The Name Servers of a domain name show the DNS servers that manage its DNS records. The IP of the web site (A record), the mail server that takes care of the emails for a domain (MX records), any text record in free form (TXT record), forwarding (CNAME record) and so on are taken from the DNS servers of the website hosting company and for any Internet domain to be using them and to be directed to their hosting platform, it has to have their name servers, or NS records. If you wish to open an Internet site, for instance, and you input the URL, the Internet browser connects to a DNS server, which keeps the NS records for the domain name and the request is then redirected to the DNS servers of the hosting provider where the A record of the site is retrieved, enabling you to look at the content from the proper location. Ordinarily a domain address has two name servers that start with NS or DNS as a prefix and the contrast between the two is simply visual.
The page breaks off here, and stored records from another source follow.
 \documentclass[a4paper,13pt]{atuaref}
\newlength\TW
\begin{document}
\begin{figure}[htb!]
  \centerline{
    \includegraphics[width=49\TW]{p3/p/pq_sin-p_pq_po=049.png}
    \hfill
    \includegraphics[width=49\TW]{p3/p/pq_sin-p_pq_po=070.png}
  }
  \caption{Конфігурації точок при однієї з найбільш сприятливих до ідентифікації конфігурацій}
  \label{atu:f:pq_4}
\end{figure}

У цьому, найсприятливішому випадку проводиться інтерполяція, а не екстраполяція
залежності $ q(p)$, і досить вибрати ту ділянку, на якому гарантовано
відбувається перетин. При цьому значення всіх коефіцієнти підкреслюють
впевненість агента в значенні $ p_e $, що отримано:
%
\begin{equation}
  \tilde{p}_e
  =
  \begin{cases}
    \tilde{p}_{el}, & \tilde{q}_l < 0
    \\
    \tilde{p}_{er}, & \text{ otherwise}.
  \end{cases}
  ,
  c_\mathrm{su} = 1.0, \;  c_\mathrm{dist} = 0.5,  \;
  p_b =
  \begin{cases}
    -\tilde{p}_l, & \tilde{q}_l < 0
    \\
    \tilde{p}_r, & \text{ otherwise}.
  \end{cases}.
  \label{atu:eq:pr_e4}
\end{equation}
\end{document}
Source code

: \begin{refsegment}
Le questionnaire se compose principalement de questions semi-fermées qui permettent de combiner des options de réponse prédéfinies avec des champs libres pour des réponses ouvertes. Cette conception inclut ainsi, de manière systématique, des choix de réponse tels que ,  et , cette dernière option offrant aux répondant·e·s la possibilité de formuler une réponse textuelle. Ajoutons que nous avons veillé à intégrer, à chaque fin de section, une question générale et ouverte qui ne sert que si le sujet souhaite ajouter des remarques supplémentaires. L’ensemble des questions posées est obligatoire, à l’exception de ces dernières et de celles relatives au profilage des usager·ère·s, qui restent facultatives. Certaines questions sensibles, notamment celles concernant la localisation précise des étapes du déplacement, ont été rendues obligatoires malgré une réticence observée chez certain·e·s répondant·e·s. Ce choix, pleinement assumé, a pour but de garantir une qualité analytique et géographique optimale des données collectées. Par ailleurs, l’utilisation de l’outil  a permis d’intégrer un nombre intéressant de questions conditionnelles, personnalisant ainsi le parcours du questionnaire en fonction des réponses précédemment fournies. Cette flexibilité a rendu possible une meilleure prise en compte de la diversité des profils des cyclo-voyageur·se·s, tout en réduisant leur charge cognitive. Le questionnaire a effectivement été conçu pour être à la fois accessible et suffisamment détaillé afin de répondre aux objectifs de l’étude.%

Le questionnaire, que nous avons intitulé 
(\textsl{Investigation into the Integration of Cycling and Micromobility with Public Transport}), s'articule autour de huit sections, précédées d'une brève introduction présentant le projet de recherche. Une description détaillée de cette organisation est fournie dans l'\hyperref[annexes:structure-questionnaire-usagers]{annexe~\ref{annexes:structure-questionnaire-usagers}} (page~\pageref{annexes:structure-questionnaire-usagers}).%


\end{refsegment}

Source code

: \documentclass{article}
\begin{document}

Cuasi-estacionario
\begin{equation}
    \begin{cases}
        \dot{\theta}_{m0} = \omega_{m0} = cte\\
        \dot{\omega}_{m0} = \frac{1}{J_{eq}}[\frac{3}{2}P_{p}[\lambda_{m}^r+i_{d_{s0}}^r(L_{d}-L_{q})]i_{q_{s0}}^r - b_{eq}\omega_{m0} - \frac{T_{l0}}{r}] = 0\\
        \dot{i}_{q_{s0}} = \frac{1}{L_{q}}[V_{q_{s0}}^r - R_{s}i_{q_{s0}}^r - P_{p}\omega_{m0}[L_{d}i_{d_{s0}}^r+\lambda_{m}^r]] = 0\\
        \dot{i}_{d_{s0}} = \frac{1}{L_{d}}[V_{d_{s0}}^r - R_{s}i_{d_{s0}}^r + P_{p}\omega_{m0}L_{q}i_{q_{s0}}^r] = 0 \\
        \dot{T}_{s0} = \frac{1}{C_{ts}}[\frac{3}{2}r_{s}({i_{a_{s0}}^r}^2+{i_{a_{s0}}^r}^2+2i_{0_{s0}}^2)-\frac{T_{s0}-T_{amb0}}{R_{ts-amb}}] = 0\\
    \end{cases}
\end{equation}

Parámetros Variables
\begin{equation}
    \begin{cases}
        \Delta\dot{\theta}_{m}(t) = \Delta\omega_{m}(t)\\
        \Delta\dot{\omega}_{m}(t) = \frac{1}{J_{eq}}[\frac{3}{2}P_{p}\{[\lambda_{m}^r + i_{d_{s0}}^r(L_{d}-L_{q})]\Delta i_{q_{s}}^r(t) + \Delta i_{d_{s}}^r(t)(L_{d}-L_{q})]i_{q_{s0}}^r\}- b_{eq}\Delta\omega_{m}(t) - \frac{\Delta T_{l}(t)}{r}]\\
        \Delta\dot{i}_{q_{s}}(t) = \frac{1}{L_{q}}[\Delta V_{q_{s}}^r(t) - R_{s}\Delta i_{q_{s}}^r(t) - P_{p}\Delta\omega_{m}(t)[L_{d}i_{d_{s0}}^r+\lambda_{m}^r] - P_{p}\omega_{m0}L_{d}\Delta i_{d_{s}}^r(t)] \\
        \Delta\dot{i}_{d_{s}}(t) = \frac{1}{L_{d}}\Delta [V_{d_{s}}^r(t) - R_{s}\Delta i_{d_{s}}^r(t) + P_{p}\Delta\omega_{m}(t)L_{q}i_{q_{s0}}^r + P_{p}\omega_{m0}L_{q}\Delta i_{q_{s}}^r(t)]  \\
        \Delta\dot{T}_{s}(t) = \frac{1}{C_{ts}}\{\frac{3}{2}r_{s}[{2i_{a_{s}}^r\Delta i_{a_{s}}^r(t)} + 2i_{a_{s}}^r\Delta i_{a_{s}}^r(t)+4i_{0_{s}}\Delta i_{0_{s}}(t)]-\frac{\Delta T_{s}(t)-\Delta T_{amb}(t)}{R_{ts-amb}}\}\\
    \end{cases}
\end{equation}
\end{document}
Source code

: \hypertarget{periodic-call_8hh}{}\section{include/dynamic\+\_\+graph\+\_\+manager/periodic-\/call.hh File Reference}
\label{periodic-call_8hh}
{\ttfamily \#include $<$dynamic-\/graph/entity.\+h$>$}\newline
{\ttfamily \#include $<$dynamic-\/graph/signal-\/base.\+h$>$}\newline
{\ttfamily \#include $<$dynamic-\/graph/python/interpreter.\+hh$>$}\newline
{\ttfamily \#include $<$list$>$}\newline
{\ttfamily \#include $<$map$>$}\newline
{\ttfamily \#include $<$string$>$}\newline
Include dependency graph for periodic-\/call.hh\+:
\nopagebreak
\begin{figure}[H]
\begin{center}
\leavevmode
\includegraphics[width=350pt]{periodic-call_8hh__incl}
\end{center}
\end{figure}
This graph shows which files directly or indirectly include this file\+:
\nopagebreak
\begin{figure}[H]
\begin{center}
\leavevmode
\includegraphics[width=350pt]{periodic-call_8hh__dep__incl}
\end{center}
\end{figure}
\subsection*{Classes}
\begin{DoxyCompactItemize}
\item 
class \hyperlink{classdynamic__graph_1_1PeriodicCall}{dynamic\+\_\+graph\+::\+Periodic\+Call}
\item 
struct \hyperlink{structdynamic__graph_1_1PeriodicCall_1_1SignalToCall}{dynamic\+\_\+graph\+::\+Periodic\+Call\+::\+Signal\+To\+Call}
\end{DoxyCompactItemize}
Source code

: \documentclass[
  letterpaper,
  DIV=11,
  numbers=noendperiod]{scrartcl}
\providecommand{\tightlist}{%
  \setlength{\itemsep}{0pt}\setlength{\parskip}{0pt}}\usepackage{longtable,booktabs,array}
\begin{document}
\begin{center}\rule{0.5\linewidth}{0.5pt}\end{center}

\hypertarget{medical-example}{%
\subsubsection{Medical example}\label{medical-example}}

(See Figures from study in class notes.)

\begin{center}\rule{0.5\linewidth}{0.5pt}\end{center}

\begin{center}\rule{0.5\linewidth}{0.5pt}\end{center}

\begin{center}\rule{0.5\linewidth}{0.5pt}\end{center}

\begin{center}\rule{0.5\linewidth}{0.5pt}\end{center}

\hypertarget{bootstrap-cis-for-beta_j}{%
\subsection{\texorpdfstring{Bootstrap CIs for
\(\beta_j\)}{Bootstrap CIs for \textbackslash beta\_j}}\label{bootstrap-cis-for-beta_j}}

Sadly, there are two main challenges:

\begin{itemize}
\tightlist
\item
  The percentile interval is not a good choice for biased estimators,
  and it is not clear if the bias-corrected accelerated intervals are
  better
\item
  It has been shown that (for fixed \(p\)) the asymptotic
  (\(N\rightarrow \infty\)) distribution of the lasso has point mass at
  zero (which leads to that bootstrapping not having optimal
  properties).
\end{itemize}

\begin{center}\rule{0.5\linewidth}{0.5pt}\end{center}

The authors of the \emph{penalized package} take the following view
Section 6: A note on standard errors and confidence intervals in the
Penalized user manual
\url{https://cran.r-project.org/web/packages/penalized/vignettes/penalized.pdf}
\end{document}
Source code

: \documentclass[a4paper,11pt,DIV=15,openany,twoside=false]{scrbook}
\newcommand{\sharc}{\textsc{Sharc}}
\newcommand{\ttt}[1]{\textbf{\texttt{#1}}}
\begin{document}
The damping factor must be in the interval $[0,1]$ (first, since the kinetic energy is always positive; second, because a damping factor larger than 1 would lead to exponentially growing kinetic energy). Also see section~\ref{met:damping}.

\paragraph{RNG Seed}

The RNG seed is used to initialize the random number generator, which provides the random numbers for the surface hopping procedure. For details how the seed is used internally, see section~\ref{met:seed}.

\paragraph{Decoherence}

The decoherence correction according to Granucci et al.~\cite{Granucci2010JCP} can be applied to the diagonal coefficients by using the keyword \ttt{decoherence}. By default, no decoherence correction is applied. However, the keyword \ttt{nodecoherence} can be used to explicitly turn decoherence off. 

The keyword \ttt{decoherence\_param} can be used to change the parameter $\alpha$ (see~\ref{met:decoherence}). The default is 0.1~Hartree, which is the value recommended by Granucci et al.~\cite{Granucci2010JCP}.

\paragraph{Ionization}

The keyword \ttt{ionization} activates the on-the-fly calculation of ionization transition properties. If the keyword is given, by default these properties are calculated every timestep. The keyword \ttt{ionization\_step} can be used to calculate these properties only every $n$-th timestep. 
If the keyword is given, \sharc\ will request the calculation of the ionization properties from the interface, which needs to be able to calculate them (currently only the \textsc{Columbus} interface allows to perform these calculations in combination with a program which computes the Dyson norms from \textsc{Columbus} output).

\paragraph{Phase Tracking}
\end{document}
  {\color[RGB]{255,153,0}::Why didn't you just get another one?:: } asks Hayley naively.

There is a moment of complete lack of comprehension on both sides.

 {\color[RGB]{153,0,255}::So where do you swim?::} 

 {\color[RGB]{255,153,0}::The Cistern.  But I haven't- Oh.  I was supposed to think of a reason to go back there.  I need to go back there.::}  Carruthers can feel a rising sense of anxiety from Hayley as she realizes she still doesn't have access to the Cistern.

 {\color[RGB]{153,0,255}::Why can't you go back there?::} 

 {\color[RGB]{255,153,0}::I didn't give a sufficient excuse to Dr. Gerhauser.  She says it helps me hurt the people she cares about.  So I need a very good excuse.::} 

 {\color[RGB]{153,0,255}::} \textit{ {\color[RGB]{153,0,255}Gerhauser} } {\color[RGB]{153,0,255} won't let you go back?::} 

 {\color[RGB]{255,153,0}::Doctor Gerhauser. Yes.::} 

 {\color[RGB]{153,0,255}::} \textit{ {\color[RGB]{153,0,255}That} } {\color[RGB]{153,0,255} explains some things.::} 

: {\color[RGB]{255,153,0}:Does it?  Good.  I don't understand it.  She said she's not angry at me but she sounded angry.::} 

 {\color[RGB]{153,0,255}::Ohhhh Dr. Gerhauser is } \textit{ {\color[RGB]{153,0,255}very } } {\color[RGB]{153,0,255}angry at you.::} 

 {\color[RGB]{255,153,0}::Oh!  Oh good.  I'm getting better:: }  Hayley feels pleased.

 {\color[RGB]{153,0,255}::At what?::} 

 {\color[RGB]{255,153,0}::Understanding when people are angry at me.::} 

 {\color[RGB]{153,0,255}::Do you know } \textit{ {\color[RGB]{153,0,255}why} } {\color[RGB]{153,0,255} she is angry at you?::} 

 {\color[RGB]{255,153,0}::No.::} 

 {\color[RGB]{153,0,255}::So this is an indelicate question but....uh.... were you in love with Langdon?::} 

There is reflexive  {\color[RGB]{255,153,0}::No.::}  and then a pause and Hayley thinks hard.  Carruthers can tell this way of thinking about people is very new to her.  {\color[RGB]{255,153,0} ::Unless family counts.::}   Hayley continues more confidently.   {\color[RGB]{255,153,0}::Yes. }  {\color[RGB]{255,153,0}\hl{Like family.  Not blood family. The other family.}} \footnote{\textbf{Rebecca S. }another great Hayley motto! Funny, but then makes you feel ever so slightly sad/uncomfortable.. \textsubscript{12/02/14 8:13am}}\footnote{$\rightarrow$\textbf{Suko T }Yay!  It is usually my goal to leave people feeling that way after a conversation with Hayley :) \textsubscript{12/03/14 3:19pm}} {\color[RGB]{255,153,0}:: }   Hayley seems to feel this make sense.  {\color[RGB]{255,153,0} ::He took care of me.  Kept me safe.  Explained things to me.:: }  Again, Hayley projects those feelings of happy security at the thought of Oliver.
NS Records in Semi-dedicated Hosting
When you register a new domain name inside a semi-dedicated server account or transfer an existing one from another registrar provider, you're going to be able to update its NS records as needed without any problems even if you haven't had a domain name of your own before. The process takes a couple of clicks in Hepsia - the user-friendly control tool, which comes with our semi-dedicated packages. If you have a number of domains within the account, you will be able to update all of them simultaneously, which will save you a great deal of time and mouse clicks. Also you can see with ease the name servers that a domain uses and if they're the proper ones or not in order for the domain name to be directed to the account that you have got on our innovative cloud hosting platform. Hepsia will even allow you to set up private name servers under any domain registered inside the account and use them not just for that domain name, but also for every other one that you wish to point to our cloud platform.